ABOUT THIS TASK. Transcribe the following entries word for word. End with the line where "Patterned after <http://db.rstudio.com/>" appears.

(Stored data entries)
• • • •
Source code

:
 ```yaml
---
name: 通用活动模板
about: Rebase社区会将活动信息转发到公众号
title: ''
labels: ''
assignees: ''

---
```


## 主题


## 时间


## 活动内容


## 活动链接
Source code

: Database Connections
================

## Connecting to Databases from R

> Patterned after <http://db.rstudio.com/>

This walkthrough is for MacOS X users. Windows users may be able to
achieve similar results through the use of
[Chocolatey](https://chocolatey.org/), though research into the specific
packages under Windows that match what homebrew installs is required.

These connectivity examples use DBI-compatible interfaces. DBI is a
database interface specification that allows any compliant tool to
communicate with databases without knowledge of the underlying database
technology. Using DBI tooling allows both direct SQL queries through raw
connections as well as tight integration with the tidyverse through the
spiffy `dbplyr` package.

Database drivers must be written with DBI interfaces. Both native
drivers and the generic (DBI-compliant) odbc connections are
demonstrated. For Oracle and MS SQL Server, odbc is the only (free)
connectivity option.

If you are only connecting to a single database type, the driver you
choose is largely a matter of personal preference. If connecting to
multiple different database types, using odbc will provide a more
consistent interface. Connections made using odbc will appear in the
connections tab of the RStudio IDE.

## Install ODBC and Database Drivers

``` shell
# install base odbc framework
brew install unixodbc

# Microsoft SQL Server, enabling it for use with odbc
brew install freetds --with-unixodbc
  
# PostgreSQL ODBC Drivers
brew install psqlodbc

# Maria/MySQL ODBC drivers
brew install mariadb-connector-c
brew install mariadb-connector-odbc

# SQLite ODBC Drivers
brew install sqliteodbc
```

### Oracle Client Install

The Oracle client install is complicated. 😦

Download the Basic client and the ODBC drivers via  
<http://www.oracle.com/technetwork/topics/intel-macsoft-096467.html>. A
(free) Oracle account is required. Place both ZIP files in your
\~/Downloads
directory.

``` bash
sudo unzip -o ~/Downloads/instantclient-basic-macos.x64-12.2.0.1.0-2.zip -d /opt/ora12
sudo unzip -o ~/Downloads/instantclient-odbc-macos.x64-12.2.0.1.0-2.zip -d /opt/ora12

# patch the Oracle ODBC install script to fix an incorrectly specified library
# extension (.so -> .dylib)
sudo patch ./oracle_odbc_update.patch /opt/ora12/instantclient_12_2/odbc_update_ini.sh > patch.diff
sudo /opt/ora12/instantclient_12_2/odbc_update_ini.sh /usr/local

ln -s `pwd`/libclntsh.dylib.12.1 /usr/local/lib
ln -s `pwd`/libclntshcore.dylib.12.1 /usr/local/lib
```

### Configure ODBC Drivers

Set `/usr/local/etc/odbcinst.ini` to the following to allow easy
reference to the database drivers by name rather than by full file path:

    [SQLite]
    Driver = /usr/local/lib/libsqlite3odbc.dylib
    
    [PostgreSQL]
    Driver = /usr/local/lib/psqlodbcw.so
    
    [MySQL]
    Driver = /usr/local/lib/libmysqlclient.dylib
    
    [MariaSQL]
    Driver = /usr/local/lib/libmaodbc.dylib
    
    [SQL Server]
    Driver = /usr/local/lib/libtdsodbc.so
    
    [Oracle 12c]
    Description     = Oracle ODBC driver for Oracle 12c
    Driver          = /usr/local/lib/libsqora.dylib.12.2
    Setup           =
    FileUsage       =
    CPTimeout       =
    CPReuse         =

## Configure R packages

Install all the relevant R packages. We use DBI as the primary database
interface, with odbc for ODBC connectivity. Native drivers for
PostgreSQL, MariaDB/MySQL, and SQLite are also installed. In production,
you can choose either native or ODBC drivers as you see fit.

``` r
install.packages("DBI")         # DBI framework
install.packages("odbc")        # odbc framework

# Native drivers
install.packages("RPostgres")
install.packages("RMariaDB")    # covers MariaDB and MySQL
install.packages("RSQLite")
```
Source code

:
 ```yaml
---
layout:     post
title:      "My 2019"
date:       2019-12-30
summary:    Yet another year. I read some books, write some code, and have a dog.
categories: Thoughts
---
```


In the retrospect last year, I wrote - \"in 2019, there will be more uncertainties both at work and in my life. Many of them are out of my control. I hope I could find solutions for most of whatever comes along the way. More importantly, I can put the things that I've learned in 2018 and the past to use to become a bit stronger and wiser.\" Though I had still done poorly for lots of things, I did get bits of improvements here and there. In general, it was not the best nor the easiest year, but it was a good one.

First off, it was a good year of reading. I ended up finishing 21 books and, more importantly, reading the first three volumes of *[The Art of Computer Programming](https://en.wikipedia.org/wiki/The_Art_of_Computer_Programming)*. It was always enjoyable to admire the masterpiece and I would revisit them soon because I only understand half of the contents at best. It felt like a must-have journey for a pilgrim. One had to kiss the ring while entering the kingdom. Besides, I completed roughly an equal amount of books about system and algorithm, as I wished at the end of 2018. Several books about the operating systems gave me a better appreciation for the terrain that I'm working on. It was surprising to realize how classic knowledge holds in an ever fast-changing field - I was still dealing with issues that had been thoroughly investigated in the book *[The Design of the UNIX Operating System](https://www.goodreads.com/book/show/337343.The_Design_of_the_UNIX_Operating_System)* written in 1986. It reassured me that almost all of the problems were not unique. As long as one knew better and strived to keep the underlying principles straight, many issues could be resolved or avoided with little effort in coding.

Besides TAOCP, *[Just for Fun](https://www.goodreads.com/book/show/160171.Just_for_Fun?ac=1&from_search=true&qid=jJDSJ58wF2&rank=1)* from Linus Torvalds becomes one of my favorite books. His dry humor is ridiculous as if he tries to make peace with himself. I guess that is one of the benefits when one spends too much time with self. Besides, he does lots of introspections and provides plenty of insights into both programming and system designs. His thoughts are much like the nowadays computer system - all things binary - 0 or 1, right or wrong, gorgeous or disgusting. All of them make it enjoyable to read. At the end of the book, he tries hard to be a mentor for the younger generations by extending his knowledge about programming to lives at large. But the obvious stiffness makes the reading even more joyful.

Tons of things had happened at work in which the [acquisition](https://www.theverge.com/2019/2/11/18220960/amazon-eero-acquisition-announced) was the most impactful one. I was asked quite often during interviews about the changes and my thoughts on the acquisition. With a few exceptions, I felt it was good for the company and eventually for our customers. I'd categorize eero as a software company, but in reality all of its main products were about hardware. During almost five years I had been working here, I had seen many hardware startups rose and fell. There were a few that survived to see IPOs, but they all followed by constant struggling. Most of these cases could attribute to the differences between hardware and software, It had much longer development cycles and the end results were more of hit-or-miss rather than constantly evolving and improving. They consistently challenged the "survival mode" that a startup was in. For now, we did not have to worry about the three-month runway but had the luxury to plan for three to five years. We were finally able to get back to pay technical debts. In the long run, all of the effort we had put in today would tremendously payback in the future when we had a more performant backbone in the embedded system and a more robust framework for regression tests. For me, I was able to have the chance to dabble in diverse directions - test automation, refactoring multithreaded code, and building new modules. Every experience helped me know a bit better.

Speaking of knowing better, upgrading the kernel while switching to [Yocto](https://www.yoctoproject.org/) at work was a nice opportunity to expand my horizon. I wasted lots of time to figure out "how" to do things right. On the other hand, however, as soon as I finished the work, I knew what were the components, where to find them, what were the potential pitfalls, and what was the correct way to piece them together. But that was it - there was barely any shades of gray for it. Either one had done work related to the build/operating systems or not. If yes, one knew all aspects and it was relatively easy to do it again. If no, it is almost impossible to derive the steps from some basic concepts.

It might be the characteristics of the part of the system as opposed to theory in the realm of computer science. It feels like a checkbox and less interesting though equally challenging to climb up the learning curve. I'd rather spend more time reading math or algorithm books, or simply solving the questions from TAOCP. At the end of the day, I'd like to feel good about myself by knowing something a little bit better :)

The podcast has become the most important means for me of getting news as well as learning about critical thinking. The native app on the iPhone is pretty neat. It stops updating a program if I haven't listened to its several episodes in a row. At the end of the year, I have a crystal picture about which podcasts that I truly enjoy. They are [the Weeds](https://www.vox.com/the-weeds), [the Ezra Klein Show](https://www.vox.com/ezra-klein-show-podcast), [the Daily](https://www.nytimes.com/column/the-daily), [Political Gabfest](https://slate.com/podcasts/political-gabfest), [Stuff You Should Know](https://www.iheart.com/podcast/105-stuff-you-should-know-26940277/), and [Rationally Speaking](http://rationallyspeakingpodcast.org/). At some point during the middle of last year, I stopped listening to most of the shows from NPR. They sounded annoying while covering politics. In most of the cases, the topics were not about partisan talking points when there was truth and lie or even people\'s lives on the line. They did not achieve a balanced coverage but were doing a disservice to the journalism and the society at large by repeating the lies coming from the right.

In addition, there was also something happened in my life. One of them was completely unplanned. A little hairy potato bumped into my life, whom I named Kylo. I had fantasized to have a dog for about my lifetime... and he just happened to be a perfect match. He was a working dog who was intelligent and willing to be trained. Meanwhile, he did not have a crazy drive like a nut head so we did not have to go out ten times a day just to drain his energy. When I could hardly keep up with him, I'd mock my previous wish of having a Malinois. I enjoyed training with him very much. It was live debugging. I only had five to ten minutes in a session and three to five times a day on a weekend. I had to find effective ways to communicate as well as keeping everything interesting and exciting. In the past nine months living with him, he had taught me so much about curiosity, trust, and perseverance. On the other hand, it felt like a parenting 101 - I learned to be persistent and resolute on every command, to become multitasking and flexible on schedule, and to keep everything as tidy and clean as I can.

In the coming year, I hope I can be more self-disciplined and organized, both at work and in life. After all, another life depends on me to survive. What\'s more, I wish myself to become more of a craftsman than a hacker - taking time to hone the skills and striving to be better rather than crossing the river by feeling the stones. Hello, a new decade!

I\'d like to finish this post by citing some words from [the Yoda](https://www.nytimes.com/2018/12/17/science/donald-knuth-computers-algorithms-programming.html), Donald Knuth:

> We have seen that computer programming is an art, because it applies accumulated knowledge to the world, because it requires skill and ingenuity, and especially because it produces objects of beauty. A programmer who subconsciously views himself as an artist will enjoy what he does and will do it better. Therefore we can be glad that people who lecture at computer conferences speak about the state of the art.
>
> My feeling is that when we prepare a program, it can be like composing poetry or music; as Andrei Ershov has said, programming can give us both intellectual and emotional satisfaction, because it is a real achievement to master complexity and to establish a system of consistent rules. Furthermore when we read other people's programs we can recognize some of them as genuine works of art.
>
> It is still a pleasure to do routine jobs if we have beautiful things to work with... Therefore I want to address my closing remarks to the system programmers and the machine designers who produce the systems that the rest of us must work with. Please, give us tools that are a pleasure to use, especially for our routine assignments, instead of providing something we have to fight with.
• • • •
ANSWER BOX.
Source code

:
 ```yaml
---
name: 通用活动模板
about: Rebase社区会将活动信息转发到公众号
title: ''
labels: ''
assignees: ''

---
```


## 主题


## 时间


## 活动内容


## 活动链接
Source code

: Database Connections
================

## Connecting to Databases from R

> Patterned after <http://db.rstudio.com/>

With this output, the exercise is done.